Primary recommendation: Implement LLM judge as a standalone module invoked when exact match fails, generate self-contained HTML reports using Jinja2 with embedded base64 images, and use sklearn/seaborn for confusion matrix generation.
<user_constraints>
None -- all implementation decisions delegated to Claude.
All implementation decisions deferred to Claude -- user comfortable with standard approaches:
LLM judge criteria:
Report structure:
Example selection:
Confusion matrix:
None -- discussion stayed within phase scope. </user_constraints>
<phase_requirements>
| ID | Description | Research Support |
|---|---|---|
| EVAL-08 | LLM-as-judge evaluation for semantic relevance | Use Gemini Flash with binary classification (YES/NO) prompt, chain-of-thought reasoning, few-shot examples; invoke only when exact match fails |
| REPT-02 | Hand-picked example showcase (curated searches) | Select by prediction confidence bands and model agreement patterns; 5-10 examples per category (best, worst, divergent) |
| REPT-03 | Static HTML report export with aggregate metrics | Jinja2 template with embedded base64 images; single-file output requiring no external assets |
| REPT-04 | Confusion matrix for GL account prediction errors | sklearn.metrics.confusion_matrix + seaborn heatmap; group low-frequency accounts into "Other" category |
| </phase_requirements> |
| Library | Version | Purpose | Why Standard |
|---|---|---|---|
| google-genai | 1.64+ (existing) | LLM judge API calls | Already in use for LLM matching; consistent with existing patterns |
| scikit-learn | 1.8.0 (installed) | Confusion matrix computation | Standard ML library; confusion_matrix, ConfusionMatrixDisplay |
| Jinja2 | (Flask dep) | HTML report templates | Already used by Flask; powerful templating for static output |
| matplotlib | 3.x | Figure generation for reports | Standard Python plotting; save to BytesIO for base64 embedding |
| Library | Version | Purpose | When to Use |
|---|---|---|---|
| seaborn | 0.13+ | Confusion matrix heatmap styling | More aesthetic than raw matplotlib; sns.heatmap() |
| base64 | stdlib | Image embedding in HTML | Convert matplotlib figures to data URIs |
| io.BytesIO | stdlib | In-memory figure storage | Avoid temp files when generating base64 images |
| Instead of | Could Use | Tradeoff |
|---|---|---|
| Gemini Flash judge | GPT-4 judge | Gemini already in use; GPT-4 would add new dependency and cost |
| seaborn heatmap | plotly interactive | Plotly requires JS bundle; seaborn PNG is simpler for static reports |
| Jinja2 standalone | html-reports package | Extra dependency; Jinja2 already available |
| Base64 embedding | External image files | External files break shareability; base64 is self-contained |
Installation:
# Seaborn and matplotlib may need explicit installation
uv add seaborn matplotlib
# All other dependencies already installed
src/
├── evaluation/
│ ├── metrics.py # existing
│ ├── benchmark.py # existing
│ ├── cost_tracker.py # existing
│ ├── llm_judge.py # NEW: semantic relevance judge
│ └── example_selector.py # NEW: best/worst case selection
├── reporting/
│ ├── __init__.py # NEW
│ ├── confusion_matrix.py # NEW: sklearn/seaborn CM generation
│ ├── report_generator.py # NEW: Jinja2 static HTML output
│ └── templates/
│ └── report.html # NEW: static report template
└── app.py # extend with report export route
What: Single-criterion evaluation prompt that returns YES/NO for semantic equivalence When to use: When predicted GL account differs from ground truth but might be semantically valid Example:
# Source: LLM-as-a-Judge best practices (Evidently AI, Monte Carlo)
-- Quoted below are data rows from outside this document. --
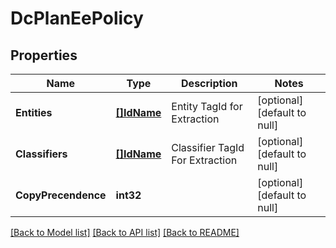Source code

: # DcPlanEePolicy

## Properties
Name | Type | Description | Notes
------------ | ------------- | ------------- | -------------
**Entities** | [**[]IdName**](IdName.md) | Entity TagId for Extraction | [optional] [default to null]
**Classifiers** | [**[]IdName**](IdName.md) | Classifier TagId For Extraction | [optional] [default to null]
**CopyPrecendence** | **int32** |  | [optional] [default to null]

[[Back to Model list]](../README.md#documentation-for-models) [[Back to API list]](../README.md#documentation-for-api-endpoints) [[Back to README]](../README.md)

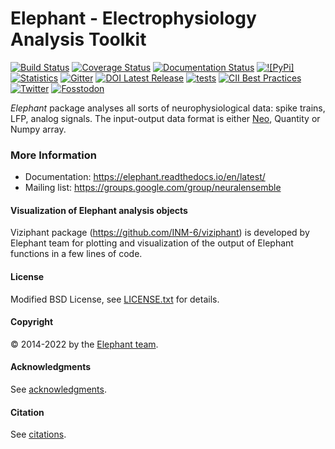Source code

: # Elephant - Electrophysiology Analysis Toolkit

[![Build Status](https://travis-ci.org/NeuralEnsemble/elephant.svg?branch=master)](https://travis-ci.org/NeuralEnsemble/elephant)
[![Coverage Status](https://coveralls.io/repos/github/NeuralEnsemble/elephant/badge.svg?branch=master)](https://coveralls.io/github/NeuralEnsemble/elephant?branch=master)
[![Documentation Status](https://readthedocs.org/projects/elephant/badge/?version=latest)](https://elephant.readthedocs.io/en/latest/?badge=latest)
[![![PyPi]](https://img.shields.io/pypi/v/elephant)](https://pypi.org/project/elephant/)
[![Statistics](https://img.shields.io/pypi/dm/elephant)](https://seladb.github.io/StarTrack-js/#/preload?r=neuralensemble,elephant)
[![Gitter](https://badges.gitter.im/python-elephant/community.svg)](https://gitter.im/python-elephant/community?utm_source=badge&utm_medium=badge&utm_campaign=pr-badge)
[![DOI Latest Release](https://zenodo.org/badge/10311278.svg)](https://zenodo.org/badge/latestdoi/10311278)
[![tests](https://github.com/NeuralEnsemble/elephant/actions/workflows/CI.yml/badge.svg)](https://github.com/NeuralEnsemble/elephant/actions/workflows/CI.yml)
[![CII Best Practices](https://bestpractices.coreinfrastructure.org/projects/6191/badge)](https://bestpractices.coreinfrastructure.org/projects/6191)
[![Twitter](https://img.shields.io/twitter/follow/PyElephant?style=social)](https://twitter.com/pyelephant)
[![Fosstodon](https://img.shields.io/badge/@elephant-6364FF?logo=mastodon&logoColor=fff&style=flat)](https://fosstodon.org/@elephant)

*Elephant* package analyses all sorts of neurophysiological data:
spike trains, LFP, analog signals. The input-output data format is either
[Neo](https://github.com/NeuralEnsemble/python-neo), Quantity or Numpy array.


### More Information

* Documentation: https://elephant.readthedocs.io/en/latest/
* Mailing list: https://groups.google.com/group/neuralensemble


#### Visualization of Elephant analysis objects

Viziphant package (https://github.com/INM-6/viziphant) is developed by Elephant
team for plotting and visualization of the output of Elephant functions in a
few lines of code.


#### License
 
Modified BSD License, see [LICENSE.txt](LICENSE.txt) for details.


#### Copyright

:copyright: 2014-2022 by the [Elephant team](doc/authors.rst).


#### Acknowledgments

See [acknowledgments](doc/acknowledgments.rst).


#### Citation

See [citations](doc/citation.rst).
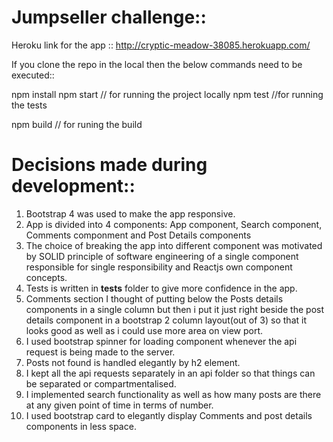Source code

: Jumpseller challenge::
=====================

Heroku link for the app ::
http://cryptic-meadow-38085.herokuapp.com/

If you clone the repo in the local then the below commands need to be executed::

npm install
npm start    // for running the project locally
npm test    //for running the tests 

npm build // for runing the build

Decisions made during development::
=================================

1. Bootstrap 4 was used to make the app responsive.
2. App is divided into 4 components: App component, Search component, Comments componment and Post Details components
3. The choice of breaking the app into different component was motivated by SOLID principle of software engineering of a single     component responsible for single responsibility and Reactjs own component concepts. 
4. Tests is written in __tests__ folder to give more confidence in the app.
5. Comments section I thought of putting below the Posts details components in a single column but then i put it just right beside the post details component in a bootstrap 2 column layout(out of 3) so that it looks good as well as i could use more area on view port.
6. I used bootstrap spinner for loading component whenever the api request is being made to the server.
7. Posts not found is handled elegantly by h2 element.
7. I kept all the api requests separately in an api folder so that things can be separated or compartmentalised.
8. I implemented search functionality as well as how many posts are there at any given point of time in terms of number.
9. I used bootstrap card to elegantly display Comments and post details components in less space.
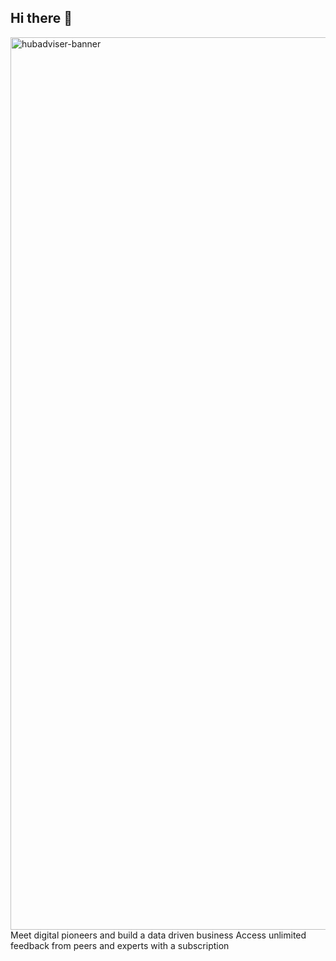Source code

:## Hi there 👋

<img width="1428" alt="hubadviser-banner" src="https://user-images.githubusercontent.com/94224031/200172675-ed90efa7-3d58-46f6-94d7-a21ead6ce8ef.png">
Meet digital pioneers and build a data driven business
Access unlimited feedback from peers and experts with a subscription

<!--

**Here are some ideas to get you started:**

🙋‍♀️ A short introduction - what is your organization all about?
🌈 Contribution guidelines - how can the community get involved?
👩‍💻 Useful resources - where can the community find your docs? Is there anything else the community should know?
🍿 Fun facts - what does your team eat for breakfast?
🧙 Remember, you can do mighty things with the power of [Markdown](https://docs.github.com/github/writing-on-github/getting-started-with-writing-and-formatting-on-github/basic-writing-and-formatting-syntax)
-->
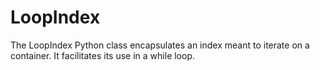 # LoopIndex
The LoopIndex Python class encapsulates an index meant to iterate on a container. It facilitates its use in a while loop.
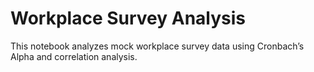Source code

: # Workplace Survey Analysis

This notebook analyzes mock workplace survey data using Cronbach’s Alpha and correlation analysis.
JUDGE_PROMPT = """You are evaluating whether two GL account codes are semantically equivalent for a given line item.
Context: {line_item_description}
Predicted GL Account: {predicted}
Expected GL Account: {ground_truth}
Consider:
1. Are both accounts in the same category (e.g., both are operating expenses)?
2. Would an accountant accept either for this line item?
3. Is the difference meaningful for financial reporting?
Examples:
- "6801" vs "6800" for "Office supplies" -> YES (both are office/admin expenses)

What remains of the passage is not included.